As such, an appimage can be mounted or extracted. That is:

my.AppImage --appimage-mount

...
mount -o loop

Okay, let's give that a try:

sh@balrog:~/tmp$ ./QDirStat.AppImage --appimage-mount
/tmp/.mount_QDirStQC67Ps

In a new shell window (because this one is now busy keeping that image mounted):

sh@balrog:/tmp/.mount_QDirStQC67Ps$ du -hs .
586M	.

Yikes. Unpacking that AppImage takes 586 MB!

sh@balrog:/tmp/.mount_QDirStQC67Ps$ ls
AppRun	bin  include  lib  lib64  libexec  QDirStat.desktop  qdirstat.svg  share

sh@balrog:/tmp/.mount_QDirStQC67Ps$ find . -name qdirstat -type f
./bin/qdirstat
./share/lintian/overrides/qdirstat

sh@balrog:/tmp/.mount_QDirStQC67Ps$ strings bin/qdirstat | grep 'QDirStat 1\.'
<h2>QDirStat 1.6.1</h2>

Adding insult to injury, they packaged QDirStat 1.6.1 which was released on 2020-02-13, i.e. 16 28 months ago.
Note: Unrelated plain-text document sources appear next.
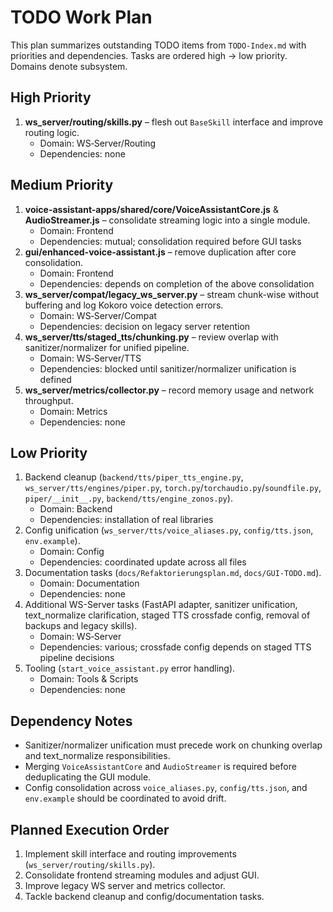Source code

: # TODO Work Plan

This plan summarizes outstanding TODO items from `TODO-Index.md` with priorities and dependencies. Tasks are ordered high → low priority. Domains denote subsystem.

## High Priority
1. **ws_server/routing/skills.py** – flesh out `BaseSkill` interface and improve routing logic.
   - Domain: WS‑Server/Routing
   - Dependencies: none

## Medium Priority
1. **voice-assistant-apps/shared/core/VoiceAssistantCore.js** & **AudioStreamer.js** – consolidate streaming logic into a single module.
   - Domain: Frontend
   - Dependencies: mutual; consolidation required before GUI tasks
2. **gui/enhanced-voice-assistant.js** – remove duplication after core consolidation.
   - Domain: Frontend
   - Dependencies: depends on completion of the above consolidation
3. **ws_server/compat/legacy_ws_server.py** – stream chunk-wise without buffering and log Kokoro voice detection errors.
   - Domain: WS‑Server/Compat
   - Dependencies: decision on legacy server retention
4. **ws_server/tts/staged_tts/chunking.py** – review overlap with sanitizer/normalizer for unified pipeline.
   - Domain: WS‑Server/TTS
   - Dependencies: blocked until sanitizer/normalizer unification is defined
5. **ws_server/metrics/collector.py** – record memory usage and network throughput.
   - Domain: Metrics
   - Dependencies: none

## Low Priority
1. Backend cleanup (`backend/tts/piper_tts_engine.py`, `ws_server/tts/engines/piper.py`, `torch.py`/`torchaudio.py`/`soundfile.py`, `piper/__init__.py`, `backend/tts/engine_zonos.py`).
   - Domain: Backend
   - Dependencies: installation of real libraries
2. Config unification (`ws_server/tts/voice_aliases.py`, `config/tts.json`, `env.example`).
   - Domain: Config
   - Dependencies: coordinated update across all files
3. Documentation tasks (`docs/Refaktorierungsplan.md`, `docs/GUI-TODO.md`).
   - Domain: Documentation
   - Dependencies: none
4. Additional WS-Server tasks (FastAPI adapter, sanitizer unification, text_normalize clarification, staged TTS crossfade config, removal of backups and legacy skills).
   - Domain: WS‑Server
   - Dependencies: various; crossfade config depends on staged TTS pipeline decisions
5. Tooling (`start_voice_assistant.py` error handling).
   - Domain: Tools & Scripts
   - Dependencies: none

## Dependency Notes
- Sanitizer/normalizer unification must precede work on chunking overlap and text_normalize responsibilities.
- Merging `VoiceAssistantCore` and `AudioStreamer` is required before deduplicating the GUI module.
- Config consolidation across `voice_aliases.py`, `config/tts.json`, and `env.example` should be coordinated to avoid drift.

## Planned Execution Order
1. Implement skill interface and routing improvements (`ws_server/routing/skills.py`).
2. Consolidate frontend streaming modules and adjust GUI.
3. Improve legacy WS server and metrics collector.
4. Tackle backend cleanup and config/documentation tasks.
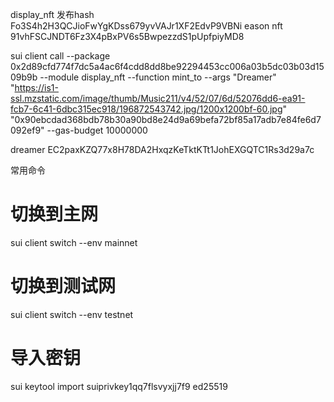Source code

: display_nft
发布hash Fo3S4h2H3QCJioFwYgKDss679yvVAJr1XF2EdvP9VBNi
eason nft 91vhFSCJNDT6Fz3X4pBxPV6s5BwpezzdS1pUpfpiyMD8

sui client call --package 0x2d89cfd774f7dc5a4ac6f4cdd8dd8be92294453cc006a03b5dc03b03d1509b9b --module display_nft --function mint_to --args "Dreamer" "https://is1-ssl.mzstatic.com/image/thumb/Music211/v4/52/07/6d/52076dd6-ea91-fcb7-6c41-6dbc315ec918/196872543742.jpg/1200x1200bf-60.jpg" "0x90ebcdad368bdb78b30a90bd8e24d9a69befa72bf85a17adb7e84fe6d7092ef9" --gas-budget 10000000

dreamer EC2paxKZQ77x8H78DA2HxqzKeTktKTt1JohEXGQTC1Rs3d29a7c



常用命令
# 切换到主网
sui client switch --env mainnet

# 切换到测试网
sui client switch --env testnet

# 导入密钥
 sui keytool import suiprivkey1qq7flsvyxjj7f9 ed25519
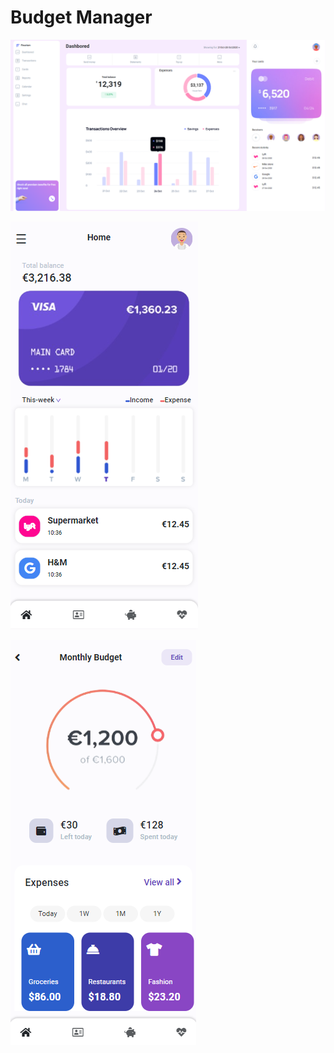 # Budget Manager


![image](https://github.com/Manar960/dashbord/blob/main/result-img/budget.bmp)

![image](https://github.com/Manar960/dashbord/blob/main/result-img/mobile-1.png)

![image](https://github.com/Manar960/dashbord/blob/main/result-img/mobile-2.png)


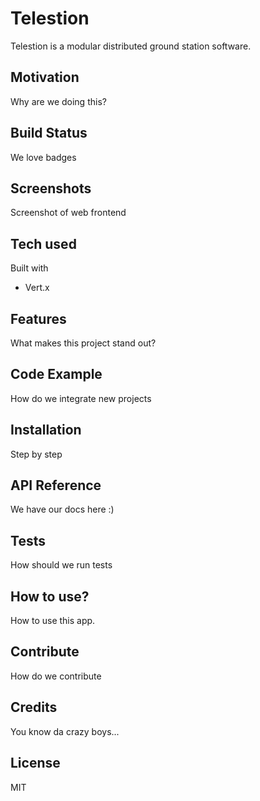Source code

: # Telestion

Telestion is a modular distributed ground station software.

## Motivation

Why are we doing this?

## Build Status

We love badges

## Screenshots

Screenshot of web frontend

## Tech used

Built with 
 * Vert.x
 
## Features

What makes this project stand out?

## Code Example

How do we integrate new projects

## Installation

Step by step

## API Reference

We have our docs here :)

## Tests

How should we run tests

## How to use?

How to use this app.

## Contribute

How do we contribute

## Credits

You know da crazy boys...

## License

MIT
They didn't get around to package V 1.7 from 2020-07-26 (almost two years ago), V 1.7.1 from 2021-04-05, i.e. over one year ago, let alone V 1.8 from 2021-08-28.

Bottom Line

A package that does not tell what version you get and tends to get you outdated versions from well over a year ago is completely worthless.

Admittedly, that's not the fault of the package format, but of the packagers.

But it gets worse because the libraries they packaged in that package are just as outdated; it's still Qt 5.12, not Qt 5.15 which is the latest Qt 5.x version at the time of this writing.

If they can't get even those basics right, why should anybody trust them to ship libraries with the latest fixes, some of which are usually security fixes?

That, my friends, are reasons why I don't like those "shrink-wrap the world" package formats. Not AppImage, not FlatPak, not Snap.